Personal information
- Born: 5 July 1952 (age 73) Budapest, Hungary
- Height: 190 cm (6 ft 3 in)
- Weight: 85 kg (187 lb)

Sport
- Sport: Canoe sprint
- Club: Honvéd Budapest

Medal record
Representing Hungary
Olympic Games
| Bronze medal – third place | 1976 Montreal | C-2 500 m |
| Bronze medal – third place | 1976 Montreal | C-2 1000 m |
World Championships
| Gold medal – first place | 1978 Belgrade | C-2 1000 m |
| Gold medal – first place | 1978 Belgrade | C-2 10000 m |
| Gold medal – first place | 1981 Nottingham | C-2 10000 m |
| Gold medal – first place | 1983 Tampere | C-2 10000 m |
| Silver medal – second place | 1974 Mexico City | C-2 10000 m |
| Silver medal – second place | 1975 Belgrade | C-2 10000 m |
| Silver medal – second place | 1977 Sofia | C-2 1000 m |
| Silver medal – second place | 1979 Duisburg | C-2 1000 m |
| Silver medal – second place | 1981 Nottingham | C-1 1000 m |
| Bronze medal – third place | 1973 Tampere | C-2 10000 m |
| Bronze medal – third place | 1977 Sofia | C-1 1000 m |
| Bronze medal – third place | 1979 Duisburg | C-2 10000 m |
| Bronze medal – third place | 1982 Belgrade | C-2 10000 m |

= Tamás Buday =

Hungarian-Canadian canoe sprinter and coach

Tamás Buday (born 5 July 1952) is a Canadian sprint canoe coach and retired Hungarian canoe sprinter. He competed in doubles at the 1976 and 1980 Olympics and won two bronze medals in 1976. From 1978 to 1983, he also won thirteen medals at the ICF Canoe Sprint World Championships with four gold (C-2 1000 m: 1978, C-2 10000 m: 1978, 1981, 1983), five silvers (C-1 1000 m: 1981, C-2 1000 m: 1977, 1979; C-2 10000 m: 1974, 1975), and four bronzes (C-1 1000 m: 1977, C-2 10000 m: 1973, 1979, 1982).

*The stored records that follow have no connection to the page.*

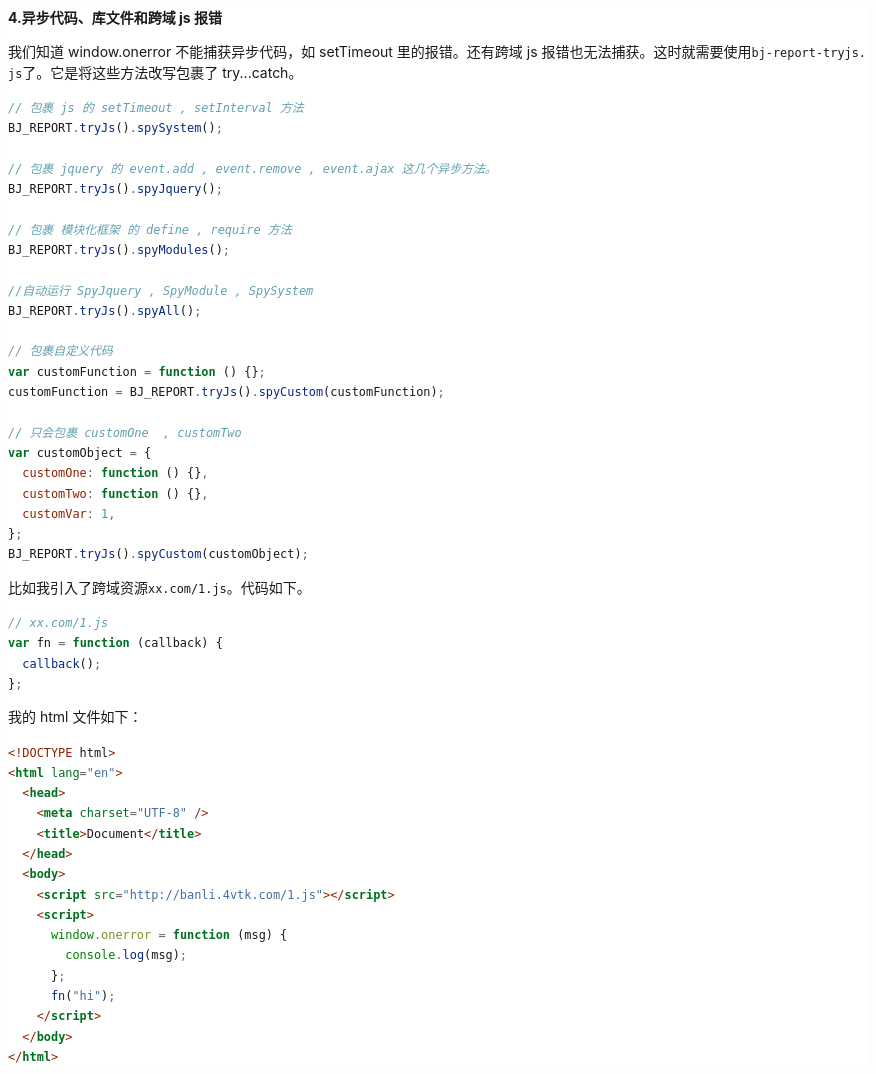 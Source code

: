 **4.异步代码、库文件和跨域 js 报错**

我们知道 window.onerror 不能捕获异步代码，如 setTimeout 里的报错。还有跨域 js 报错也无法捕获。这时就需要使用`bj-report-tryjs.js`了。它是将这些方法改写包裹了 try...catch。

```javascript
// 包裹 js 的 setTimeout , setInterval 方法
BJ_REPORT.tryJs().spySystem();

// 包裹 jquery 的 event.add , event.remove , event.ajax 这几个异步方法。
BJ_REPORT.tryJs().spyJquery();

// 包裹 模块化框架 的 define , require 方法
BJ_REPORT.tryJs().spyModules();

//自动运行 SpyJquery , SpyModule , SpySystem
BJ_REPORT.tryJs().spyAll();

// 包裹自定义代码
var customFunction = function () {};
customFunction = BJ_REPORT.tryJs().spyCustom(customFunction);

// 只会包裹 customOne  , customTwo
var customObject = {
  customOne: function () {},
  customTwo: function () {},
  customVar: 1,
};
BJ_REPORT.tryJs().spyCustom(customObject);
```

比如我引入了跨域资源`xx.com/1.js`。代码如下。

```javascript
// xx.com/1.js
var fn = function (callback) {
  callback();
};
```

我的 html 文件如下：

```html
<!DOCTYPE html>
<html lang="en">
  <head>
    <meta charset="UTF-8" />
    <title>Document</title>
  </head>
  <body>
    <script src="http://banli.4vtk.com/1.js"></script>
    <script>
      window.onerror = function (msg) {
        console.log(msg);
      };
      fn("hi");
    </script>
  </body>
</html>
```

In 1987, Buday moved to Canada, after being invited to train the national canoeing team. He is a member of the Mississauga Sports Hall of Fame and recipient of the Canadian Coaching Excellence Award. His sons Attila and Tamás, Jr. competed in sprint canoe for Canada at three Olympics.